- [Exercise prompt]:
Each of the records must appear again, exactly as it was written.

- [Data records]:
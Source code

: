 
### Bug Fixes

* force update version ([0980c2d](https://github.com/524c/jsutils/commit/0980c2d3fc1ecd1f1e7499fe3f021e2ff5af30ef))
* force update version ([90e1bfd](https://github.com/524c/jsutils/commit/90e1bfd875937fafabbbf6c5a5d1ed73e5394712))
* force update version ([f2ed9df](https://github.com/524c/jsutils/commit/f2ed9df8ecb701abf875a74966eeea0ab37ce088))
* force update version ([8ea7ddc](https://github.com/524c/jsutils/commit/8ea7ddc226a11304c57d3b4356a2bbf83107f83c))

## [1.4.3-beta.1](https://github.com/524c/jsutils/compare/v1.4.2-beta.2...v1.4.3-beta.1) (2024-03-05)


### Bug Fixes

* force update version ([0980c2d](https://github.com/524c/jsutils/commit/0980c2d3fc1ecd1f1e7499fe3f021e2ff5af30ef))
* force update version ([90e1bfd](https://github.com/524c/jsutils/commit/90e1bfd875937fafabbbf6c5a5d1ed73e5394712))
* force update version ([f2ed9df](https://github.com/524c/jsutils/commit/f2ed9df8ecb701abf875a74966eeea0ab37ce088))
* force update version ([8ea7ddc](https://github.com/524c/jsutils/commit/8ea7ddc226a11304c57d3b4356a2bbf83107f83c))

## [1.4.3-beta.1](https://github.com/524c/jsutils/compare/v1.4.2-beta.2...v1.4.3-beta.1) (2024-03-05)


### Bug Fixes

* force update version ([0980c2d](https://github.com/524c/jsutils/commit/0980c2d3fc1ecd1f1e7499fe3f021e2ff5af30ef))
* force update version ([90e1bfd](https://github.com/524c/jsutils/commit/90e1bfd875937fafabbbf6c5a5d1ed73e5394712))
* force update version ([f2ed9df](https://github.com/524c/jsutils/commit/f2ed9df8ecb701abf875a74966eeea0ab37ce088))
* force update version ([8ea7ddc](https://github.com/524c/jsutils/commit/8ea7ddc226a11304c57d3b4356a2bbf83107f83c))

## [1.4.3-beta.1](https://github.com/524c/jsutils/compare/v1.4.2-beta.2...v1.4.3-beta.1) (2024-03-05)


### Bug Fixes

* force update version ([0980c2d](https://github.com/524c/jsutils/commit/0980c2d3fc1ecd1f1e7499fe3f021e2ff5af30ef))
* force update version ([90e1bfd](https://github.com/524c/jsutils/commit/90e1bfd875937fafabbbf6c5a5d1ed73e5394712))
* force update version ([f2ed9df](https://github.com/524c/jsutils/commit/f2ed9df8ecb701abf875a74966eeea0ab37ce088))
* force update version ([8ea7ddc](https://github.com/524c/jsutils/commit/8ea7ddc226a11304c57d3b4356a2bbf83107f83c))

- [Exercise solution]:
Source code

: 
### Bug Fixes

* force update version ([0980c2d](https://github.com/524c/jsutils/commit/0980c2d3fc1ecd1f1e7499fe3f021e2ff5af30ef))
* force update version ([90e1bfd](https://github.com/524c/jsutils/commit/90e1bfd875937fafabbbf6c5a5d1ed73e5394712))
* force update version ([f2ed9df](https://github.com/524c/jsutils/commit/f2ed9df8ecb701abf875a74966eeea0ab37ce088))
* force update version ([8ea7ddc](https://github.com/524c/jsutils/commit/8ea7ddc226a11304c57d3b4356a2bbf83107f83c))

## [1.4.3-beta.1](https://github.com/524c/jsutils/compare/v1.4.2-beta.2...v1.4.3-beta.1) (2024-03-05)


### Bug Fixes

* force update version ([0980c2d](https://github.com/524c/jsutils/commit/0980c2d3fc1ecd1f1e7499fe3f021e2ff5af30ef))
* force update version ([90e1bfd](https://github.com/524c/jsutils/commit/90e1bfd875937fafabbbf6c5a5d1ed73e5394712))
* force update version ([f2ed9df](https://github.com/524c/jsutils/commit/f2ed9df8ecb701abf875a74966eeea0ab37ce088))
* force update version ([8ea7ddc](https://github.com/524c/jsutils/commit/8ea7ddc226a11304c57d3b4356a2bbf83107f83c))

## [1.4.3-beta.1](https://github.com/524c/jsutils/compare/v1.4.2-beta.2...v1.4.3-beta.1) (2024-03-05)


### Bug Fixes

* force update version ([0980c2d](https://github.com/524c/jsutils/commit/0980c2d3fc1ecd1f1e7499fe3f021e2ff5af30ef))
* force update version ([90e1bfd](https://github.com/524c/jsutils/commit/90e1bfd875937fafabbbf6c5a5d1ed73e5394712))
* force update version ([f2ed9df](https://github.com/524c/jsutils/commit/f2ed9df8ecb701abf875a74966eeea0ab37ce088))
* force update version ([8ea7ddc](https://github.com/524c/jsutils/commit/8ea7ddc226a11304c57d3b4356a2bbf83107f83c))

## [1.4.3-beta.1](https://github.com/524c/jsutils/compare/v1.4.2-beta.2...v1.4.3-beta.1) (2024-03-05)


### Bug Fixes

* force update version ([0980c2d](https://github.com/524c/jsutils/commit/0980c2d3fc1ecd1f1e7499fe3f021e2ff5af30ef))
* force update version ([90e1bfd](https://github.com/524c/jsutils/commit/90e1bfd875937fafabbbf6c5a5d1ed73e5394712))
* force update version ([f2ed9df](https://github.com/524c/jsutils/commit/f2ed9df8ecb701abf875a74966eeea0ab37ce088))
* force update version ([8ea7ddc](https://github.com/524c/jsutils/commit/8ea7ddc226a11304c57d3b4356a2bbf83107f83c))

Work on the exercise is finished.